> **WORK TO BE COMPLETED**
In the entries that follow, find the line containing "### SmallWebServer"; from there, copy every line exactly through the line containing "- 提出多粒度词性注意力机制捕获生成语句多粒度词性信息;".
***** INPUT
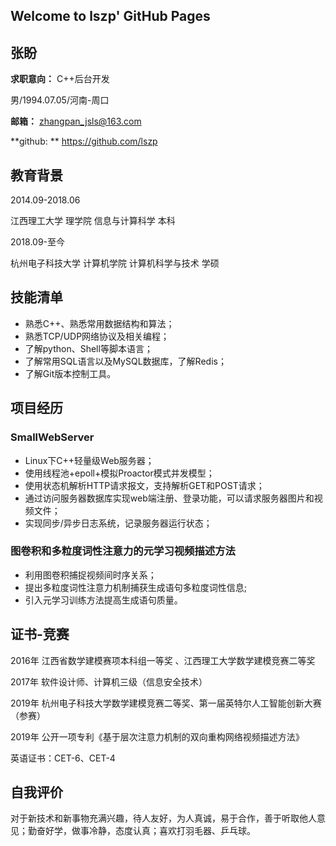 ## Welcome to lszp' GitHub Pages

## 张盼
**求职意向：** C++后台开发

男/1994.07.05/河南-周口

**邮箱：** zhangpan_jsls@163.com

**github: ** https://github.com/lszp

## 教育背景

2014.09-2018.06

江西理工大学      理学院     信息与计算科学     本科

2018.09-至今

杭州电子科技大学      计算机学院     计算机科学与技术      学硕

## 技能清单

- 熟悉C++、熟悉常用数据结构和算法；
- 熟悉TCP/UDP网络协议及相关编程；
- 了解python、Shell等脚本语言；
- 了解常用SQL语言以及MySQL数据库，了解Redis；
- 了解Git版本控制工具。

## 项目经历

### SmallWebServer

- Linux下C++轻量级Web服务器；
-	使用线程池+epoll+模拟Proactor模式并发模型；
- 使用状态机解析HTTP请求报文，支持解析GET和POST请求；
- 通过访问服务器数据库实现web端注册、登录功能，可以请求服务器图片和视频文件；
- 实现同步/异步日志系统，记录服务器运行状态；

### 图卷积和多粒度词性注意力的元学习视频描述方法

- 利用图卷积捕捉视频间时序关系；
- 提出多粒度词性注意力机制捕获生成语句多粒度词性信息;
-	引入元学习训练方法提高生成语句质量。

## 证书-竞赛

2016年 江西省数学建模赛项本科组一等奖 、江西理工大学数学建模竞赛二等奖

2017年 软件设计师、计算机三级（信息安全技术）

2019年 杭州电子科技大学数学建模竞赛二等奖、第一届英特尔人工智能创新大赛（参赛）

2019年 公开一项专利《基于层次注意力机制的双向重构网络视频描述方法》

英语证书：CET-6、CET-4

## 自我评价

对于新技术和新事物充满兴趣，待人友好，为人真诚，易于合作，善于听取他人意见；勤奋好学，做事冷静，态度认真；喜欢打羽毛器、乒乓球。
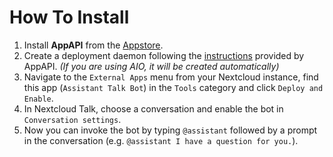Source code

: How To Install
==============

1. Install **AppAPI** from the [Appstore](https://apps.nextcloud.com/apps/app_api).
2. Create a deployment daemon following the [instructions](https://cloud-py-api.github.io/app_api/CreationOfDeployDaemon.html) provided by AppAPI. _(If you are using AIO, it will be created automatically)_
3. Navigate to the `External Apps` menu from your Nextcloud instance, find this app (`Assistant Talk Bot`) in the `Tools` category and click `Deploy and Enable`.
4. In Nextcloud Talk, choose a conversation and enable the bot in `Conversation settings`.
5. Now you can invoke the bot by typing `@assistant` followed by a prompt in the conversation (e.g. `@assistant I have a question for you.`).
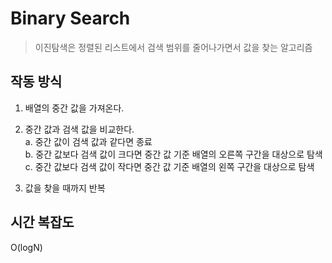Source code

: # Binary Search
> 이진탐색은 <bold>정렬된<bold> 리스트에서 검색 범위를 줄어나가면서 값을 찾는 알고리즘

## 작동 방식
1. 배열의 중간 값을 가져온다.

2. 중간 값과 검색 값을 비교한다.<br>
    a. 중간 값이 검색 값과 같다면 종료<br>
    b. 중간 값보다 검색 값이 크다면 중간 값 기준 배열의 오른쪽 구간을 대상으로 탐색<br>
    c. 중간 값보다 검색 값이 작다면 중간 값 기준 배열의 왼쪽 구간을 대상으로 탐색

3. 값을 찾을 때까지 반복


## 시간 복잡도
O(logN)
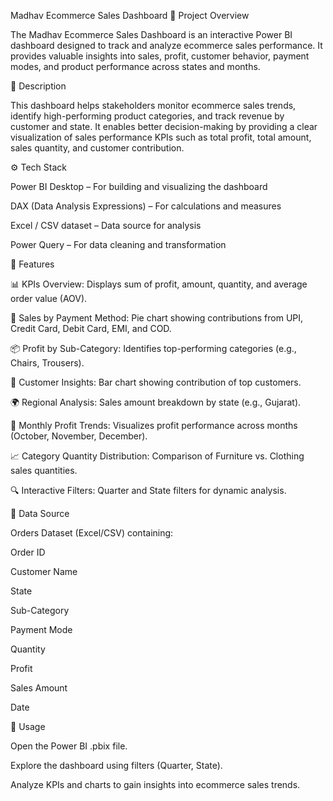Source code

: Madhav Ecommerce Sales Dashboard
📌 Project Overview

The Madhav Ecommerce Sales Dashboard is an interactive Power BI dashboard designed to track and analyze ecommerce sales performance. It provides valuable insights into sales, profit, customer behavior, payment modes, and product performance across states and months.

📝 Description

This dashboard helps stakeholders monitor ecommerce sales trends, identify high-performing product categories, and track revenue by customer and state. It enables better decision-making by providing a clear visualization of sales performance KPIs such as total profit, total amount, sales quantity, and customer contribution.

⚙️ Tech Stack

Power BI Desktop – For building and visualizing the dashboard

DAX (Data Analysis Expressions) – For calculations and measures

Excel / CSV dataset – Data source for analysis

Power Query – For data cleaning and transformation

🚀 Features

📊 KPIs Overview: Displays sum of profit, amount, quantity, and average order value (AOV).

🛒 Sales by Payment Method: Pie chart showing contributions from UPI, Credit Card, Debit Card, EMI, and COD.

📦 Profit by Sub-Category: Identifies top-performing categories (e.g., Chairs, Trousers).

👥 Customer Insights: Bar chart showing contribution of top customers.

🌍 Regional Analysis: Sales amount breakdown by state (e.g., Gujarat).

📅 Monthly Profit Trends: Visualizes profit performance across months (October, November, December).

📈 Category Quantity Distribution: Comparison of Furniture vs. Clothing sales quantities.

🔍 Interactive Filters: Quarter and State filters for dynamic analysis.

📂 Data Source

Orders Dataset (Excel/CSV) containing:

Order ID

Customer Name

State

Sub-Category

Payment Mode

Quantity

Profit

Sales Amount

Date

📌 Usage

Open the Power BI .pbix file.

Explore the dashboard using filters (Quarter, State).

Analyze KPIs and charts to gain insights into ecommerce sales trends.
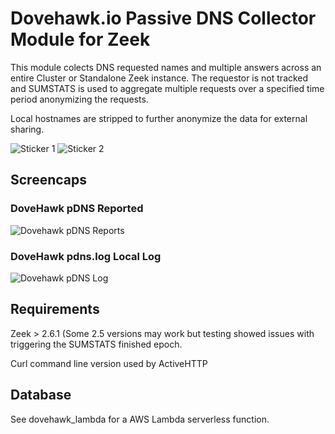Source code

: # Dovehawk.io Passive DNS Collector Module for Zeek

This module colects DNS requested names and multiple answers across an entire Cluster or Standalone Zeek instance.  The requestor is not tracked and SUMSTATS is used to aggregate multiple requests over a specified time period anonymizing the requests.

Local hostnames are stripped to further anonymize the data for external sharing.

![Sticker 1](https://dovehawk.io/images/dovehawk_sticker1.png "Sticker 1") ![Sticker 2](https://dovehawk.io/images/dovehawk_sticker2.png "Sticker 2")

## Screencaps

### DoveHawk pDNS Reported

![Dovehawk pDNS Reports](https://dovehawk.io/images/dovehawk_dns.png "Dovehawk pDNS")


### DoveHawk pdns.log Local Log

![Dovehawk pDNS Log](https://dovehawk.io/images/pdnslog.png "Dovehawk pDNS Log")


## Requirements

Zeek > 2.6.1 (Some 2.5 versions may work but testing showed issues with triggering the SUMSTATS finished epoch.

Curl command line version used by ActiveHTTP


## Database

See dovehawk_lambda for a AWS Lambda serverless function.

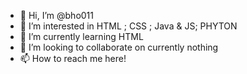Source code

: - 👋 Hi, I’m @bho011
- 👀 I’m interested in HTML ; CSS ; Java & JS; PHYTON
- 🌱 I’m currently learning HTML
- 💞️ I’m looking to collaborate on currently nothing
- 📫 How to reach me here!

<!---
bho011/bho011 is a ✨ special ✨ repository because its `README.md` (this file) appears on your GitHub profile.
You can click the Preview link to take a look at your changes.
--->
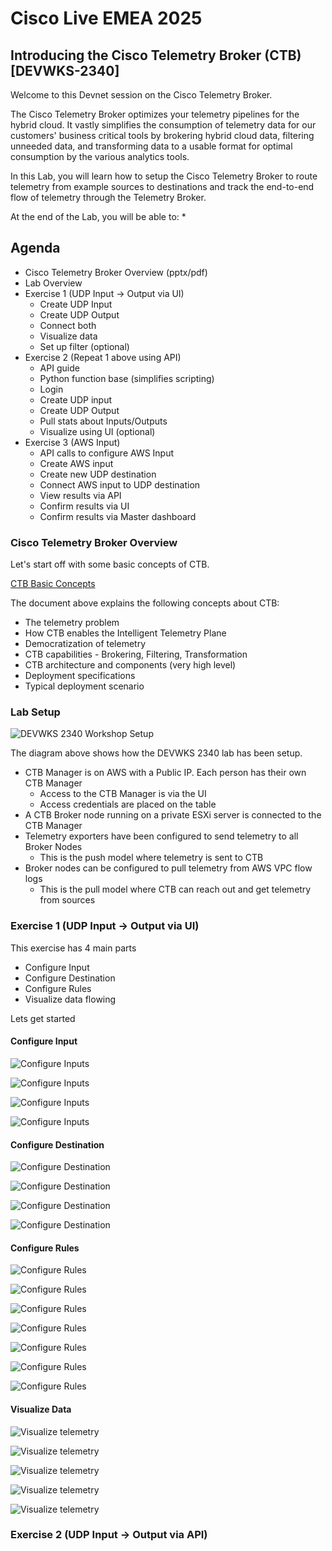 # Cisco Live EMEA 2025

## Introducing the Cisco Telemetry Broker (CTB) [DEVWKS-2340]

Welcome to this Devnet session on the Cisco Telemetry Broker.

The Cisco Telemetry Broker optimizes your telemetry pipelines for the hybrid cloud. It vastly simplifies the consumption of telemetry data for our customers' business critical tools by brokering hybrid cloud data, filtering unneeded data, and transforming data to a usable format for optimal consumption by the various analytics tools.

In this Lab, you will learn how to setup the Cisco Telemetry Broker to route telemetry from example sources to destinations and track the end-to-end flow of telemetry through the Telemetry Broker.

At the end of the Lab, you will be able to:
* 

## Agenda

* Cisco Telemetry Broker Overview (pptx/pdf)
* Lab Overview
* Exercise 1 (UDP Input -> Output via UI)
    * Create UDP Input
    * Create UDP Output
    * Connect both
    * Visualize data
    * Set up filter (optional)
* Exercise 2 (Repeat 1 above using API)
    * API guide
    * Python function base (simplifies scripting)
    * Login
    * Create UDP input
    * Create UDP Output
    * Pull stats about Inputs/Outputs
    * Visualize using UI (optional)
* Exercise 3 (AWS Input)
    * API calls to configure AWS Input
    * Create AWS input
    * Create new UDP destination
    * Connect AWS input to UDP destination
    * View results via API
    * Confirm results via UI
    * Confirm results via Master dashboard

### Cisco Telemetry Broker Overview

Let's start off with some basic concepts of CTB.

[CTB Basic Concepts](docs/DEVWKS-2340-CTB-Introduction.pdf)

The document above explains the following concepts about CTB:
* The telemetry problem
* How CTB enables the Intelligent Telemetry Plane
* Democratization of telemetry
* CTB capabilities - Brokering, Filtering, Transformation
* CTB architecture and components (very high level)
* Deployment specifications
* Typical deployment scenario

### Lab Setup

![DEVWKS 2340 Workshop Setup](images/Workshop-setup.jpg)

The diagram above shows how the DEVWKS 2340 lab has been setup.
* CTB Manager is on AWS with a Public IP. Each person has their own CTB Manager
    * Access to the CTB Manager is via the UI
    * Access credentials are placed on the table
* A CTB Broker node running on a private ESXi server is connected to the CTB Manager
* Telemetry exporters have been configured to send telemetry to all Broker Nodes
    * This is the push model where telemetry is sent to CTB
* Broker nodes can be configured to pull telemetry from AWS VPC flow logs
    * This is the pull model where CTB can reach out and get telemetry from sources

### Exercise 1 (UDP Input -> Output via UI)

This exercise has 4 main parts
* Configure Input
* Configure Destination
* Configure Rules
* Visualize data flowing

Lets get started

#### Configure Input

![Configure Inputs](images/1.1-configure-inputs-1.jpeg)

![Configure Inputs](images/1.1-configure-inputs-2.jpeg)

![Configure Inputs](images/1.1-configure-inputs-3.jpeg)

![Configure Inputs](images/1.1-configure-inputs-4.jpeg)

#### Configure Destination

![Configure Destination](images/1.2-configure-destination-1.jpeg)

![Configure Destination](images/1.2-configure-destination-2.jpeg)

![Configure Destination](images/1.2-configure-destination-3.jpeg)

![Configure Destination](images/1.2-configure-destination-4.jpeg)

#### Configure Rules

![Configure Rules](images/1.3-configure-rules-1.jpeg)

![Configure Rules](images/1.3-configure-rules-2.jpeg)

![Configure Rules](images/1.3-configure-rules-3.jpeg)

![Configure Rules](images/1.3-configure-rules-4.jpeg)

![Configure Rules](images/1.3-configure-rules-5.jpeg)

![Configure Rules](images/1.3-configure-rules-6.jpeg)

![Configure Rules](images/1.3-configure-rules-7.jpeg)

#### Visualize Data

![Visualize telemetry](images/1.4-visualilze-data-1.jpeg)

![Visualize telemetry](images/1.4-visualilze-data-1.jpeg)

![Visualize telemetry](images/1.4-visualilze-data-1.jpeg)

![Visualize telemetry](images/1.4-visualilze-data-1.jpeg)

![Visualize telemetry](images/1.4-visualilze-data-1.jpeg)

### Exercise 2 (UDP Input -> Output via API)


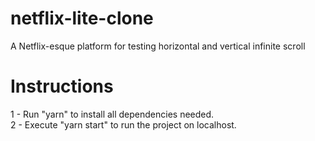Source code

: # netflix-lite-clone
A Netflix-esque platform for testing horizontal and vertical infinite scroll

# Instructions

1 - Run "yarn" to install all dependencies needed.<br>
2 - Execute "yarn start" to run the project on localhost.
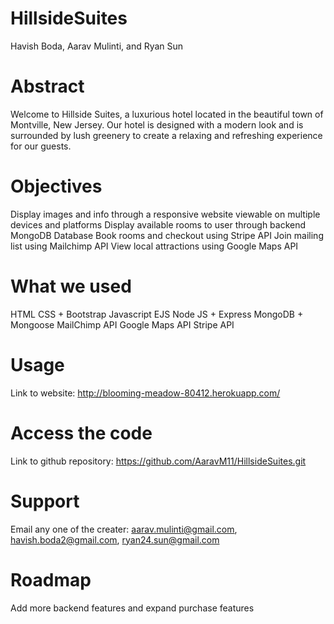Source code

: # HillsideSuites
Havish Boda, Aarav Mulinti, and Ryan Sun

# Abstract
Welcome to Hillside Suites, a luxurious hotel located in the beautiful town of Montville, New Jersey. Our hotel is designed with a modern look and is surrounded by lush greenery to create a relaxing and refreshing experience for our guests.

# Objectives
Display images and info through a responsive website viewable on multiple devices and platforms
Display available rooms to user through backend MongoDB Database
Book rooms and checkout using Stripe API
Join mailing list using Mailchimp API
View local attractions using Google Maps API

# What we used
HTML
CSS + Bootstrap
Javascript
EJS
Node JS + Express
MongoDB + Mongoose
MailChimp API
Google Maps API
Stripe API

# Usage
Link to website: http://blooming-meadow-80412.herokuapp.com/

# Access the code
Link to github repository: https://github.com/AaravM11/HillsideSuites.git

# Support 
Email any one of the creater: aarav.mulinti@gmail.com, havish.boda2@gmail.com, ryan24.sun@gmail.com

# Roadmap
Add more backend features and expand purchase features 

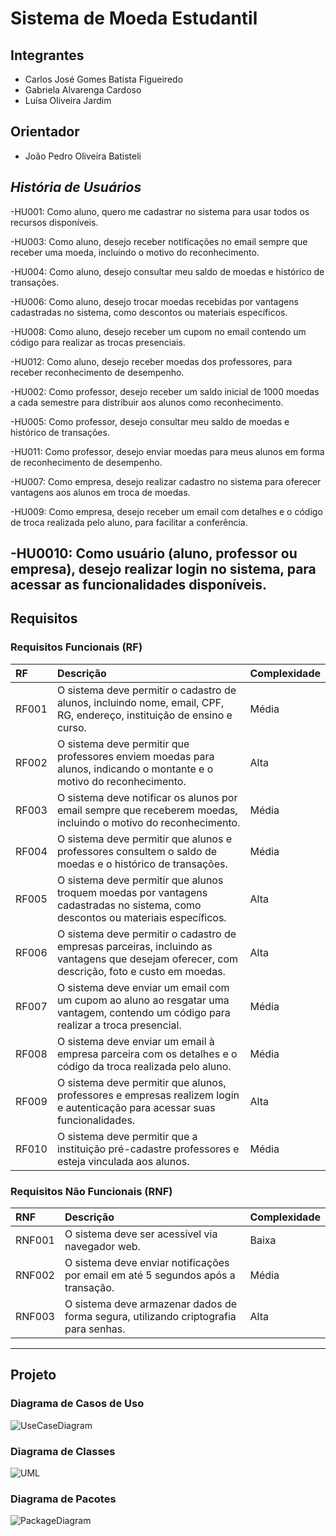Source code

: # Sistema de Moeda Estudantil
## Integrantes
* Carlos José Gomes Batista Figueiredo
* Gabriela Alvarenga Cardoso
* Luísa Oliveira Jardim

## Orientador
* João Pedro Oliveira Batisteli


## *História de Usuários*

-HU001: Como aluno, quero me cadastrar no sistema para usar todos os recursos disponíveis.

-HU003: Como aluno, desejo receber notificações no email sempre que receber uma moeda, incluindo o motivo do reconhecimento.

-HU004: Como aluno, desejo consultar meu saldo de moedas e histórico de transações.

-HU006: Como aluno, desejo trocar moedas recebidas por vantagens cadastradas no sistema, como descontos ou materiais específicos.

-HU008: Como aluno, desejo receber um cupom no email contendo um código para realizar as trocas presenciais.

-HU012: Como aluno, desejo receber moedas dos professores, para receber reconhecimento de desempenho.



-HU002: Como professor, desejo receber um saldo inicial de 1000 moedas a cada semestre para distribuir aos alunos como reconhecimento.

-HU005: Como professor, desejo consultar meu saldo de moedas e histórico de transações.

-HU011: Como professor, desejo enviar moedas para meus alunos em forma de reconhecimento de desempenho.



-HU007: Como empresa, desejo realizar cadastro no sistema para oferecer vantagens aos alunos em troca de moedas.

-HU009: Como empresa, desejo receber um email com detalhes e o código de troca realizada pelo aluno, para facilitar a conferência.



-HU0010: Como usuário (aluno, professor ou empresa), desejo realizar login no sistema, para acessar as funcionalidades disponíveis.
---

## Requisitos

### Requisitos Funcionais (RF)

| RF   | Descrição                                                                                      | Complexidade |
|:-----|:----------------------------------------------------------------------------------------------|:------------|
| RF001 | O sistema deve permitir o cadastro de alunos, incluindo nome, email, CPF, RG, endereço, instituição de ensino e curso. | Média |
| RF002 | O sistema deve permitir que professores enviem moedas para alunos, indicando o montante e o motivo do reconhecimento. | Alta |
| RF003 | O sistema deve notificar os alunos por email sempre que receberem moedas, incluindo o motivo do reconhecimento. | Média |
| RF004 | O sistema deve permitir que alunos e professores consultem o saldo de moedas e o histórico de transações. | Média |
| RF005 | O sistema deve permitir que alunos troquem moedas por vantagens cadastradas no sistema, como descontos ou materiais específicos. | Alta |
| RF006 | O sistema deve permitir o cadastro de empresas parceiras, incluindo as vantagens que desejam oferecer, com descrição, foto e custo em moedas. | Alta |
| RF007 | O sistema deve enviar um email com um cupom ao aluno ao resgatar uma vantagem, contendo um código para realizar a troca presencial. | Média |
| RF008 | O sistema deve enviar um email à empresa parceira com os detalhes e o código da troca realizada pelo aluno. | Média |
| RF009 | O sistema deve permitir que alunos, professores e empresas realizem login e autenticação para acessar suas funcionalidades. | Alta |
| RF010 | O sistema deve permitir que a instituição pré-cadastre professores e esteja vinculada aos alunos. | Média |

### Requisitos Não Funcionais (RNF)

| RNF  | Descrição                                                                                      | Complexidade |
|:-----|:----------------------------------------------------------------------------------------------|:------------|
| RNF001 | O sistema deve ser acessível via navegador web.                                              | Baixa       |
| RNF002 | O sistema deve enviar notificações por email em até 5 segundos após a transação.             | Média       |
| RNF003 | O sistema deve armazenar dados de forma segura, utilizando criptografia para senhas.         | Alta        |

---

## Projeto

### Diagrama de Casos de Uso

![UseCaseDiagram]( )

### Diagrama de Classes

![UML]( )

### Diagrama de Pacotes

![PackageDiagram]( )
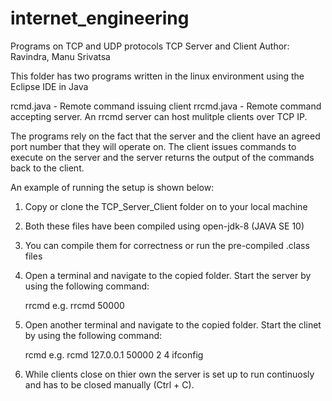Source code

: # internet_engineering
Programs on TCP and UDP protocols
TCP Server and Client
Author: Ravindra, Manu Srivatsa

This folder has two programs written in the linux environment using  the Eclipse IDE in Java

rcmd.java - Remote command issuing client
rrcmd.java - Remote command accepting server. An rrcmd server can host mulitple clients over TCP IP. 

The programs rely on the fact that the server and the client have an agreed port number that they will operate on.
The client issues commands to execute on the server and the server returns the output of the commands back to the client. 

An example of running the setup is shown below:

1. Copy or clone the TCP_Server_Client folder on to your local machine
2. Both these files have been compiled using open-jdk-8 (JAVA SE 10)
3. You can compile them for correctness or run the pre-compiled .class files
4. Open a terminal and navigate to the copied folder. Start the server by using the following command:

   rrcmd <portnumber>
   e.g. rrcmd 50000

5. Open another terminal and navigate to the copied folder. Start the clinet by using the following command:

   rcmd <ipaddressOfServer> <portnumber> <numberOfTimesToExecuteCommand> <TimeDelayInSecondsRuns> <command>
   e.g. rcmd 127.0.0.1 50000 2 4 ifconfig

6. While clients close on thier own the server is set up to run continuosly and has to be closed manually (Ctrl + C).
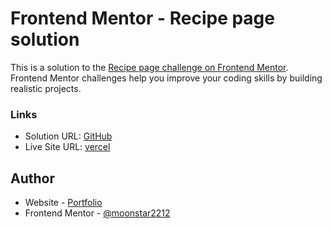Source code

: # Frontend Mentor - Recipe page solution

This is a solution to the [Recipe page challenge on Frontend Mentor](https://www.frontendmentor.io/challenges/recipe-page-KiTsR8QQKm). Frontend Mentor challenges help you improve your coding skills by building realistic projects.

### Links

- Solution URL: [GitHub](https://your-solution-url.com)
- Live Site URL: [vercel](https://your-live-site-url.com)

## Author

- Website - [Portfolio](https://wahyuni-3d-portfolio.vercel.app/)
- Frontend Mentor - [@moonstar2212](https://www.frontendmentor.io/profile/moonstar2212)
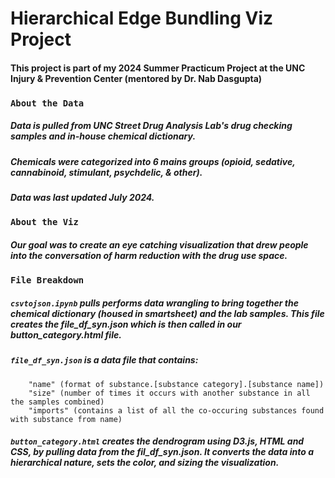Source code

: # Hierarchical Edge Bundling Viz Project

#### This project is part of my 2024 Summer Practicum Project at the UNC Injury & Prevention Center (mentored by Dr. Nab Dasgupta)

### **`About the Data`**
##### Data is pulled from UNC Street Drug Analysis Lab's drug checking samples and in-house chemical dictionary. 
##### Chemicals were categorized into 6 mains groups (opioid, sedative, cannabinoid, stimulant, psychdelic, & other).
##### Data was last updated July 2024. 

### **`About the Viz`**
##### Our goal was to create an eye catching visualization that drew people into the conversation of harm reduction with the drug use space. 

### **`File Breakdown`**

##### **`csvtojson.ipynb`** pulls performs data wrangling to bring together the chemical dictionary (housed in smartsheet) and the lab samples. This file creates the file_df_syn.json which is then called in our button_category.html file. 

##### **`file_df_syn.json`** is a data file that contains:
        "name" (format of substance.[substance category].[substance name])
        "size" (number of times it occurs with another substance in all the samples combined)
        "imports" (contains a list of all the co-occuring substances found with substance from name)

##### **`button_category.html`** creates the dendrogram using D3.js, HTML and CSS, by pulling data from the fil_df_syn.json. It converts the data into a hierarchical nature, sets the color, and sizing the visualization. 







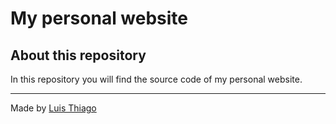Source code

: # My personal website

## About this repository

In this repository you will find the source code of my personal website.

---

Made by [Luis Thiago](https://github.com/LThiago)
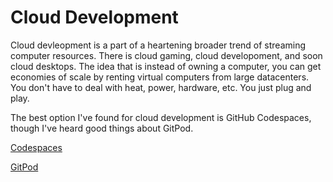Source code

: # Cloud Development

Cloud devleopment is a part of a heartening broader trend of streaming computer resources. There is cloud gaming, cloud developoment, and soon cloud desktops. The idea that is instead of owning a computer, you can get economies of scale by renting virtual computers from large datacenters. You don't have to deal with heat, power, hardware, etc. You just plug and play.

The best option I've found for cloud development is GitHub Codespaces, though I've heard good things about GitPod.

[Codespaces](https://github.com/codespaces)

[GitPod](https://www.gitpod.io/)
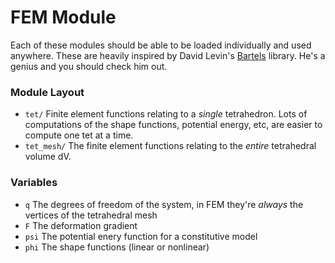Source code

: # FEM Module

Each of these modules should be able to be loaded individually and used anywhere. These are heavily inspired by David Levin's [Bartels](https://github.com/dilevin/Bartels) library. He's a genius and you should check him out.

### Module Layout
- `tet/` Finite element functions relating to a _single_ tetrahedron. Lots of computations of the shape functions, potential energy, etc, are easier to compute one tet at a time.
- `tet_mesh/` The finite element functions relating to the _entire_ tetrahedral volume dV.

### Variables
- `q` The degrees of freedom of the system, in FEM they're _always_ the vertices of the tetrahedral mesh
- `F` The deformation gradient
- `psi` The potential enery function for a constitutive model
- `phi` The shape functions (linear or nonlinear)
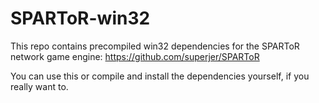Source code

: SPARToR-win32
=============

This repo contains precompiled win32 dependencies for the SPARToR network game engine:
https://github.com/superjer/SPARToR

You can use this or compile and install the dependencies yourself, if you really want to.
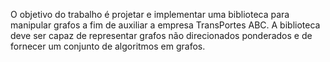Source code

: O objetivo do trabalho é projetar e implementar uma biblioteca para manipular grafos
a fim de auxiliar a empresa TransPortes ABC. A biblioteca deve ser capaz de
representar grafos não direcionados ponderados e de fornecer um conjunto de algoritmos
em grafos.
**********
> **FINISHED TASK**
### SmallWebServer

- Linux下C++轻量级Web服务器；
-	使用线程池+epoll+模拟Proactor模式并发模型；
- 使用状态机解析HTTP请求报文，支持解析GET和POST请求；
- 通过访问服务器数据库实现web端注册、登录功能，可以请求服务器图片和视频文件；
- 实现同步/异步日志系统，记录服务器运行状态；

### 图卷积和多粒度词性注意力的元学习视频描述方法

- 利用图卷积捕捉视频间时序关系；
- 提出多粒度词性注意力机制捕获生成语句多粒度词性信息;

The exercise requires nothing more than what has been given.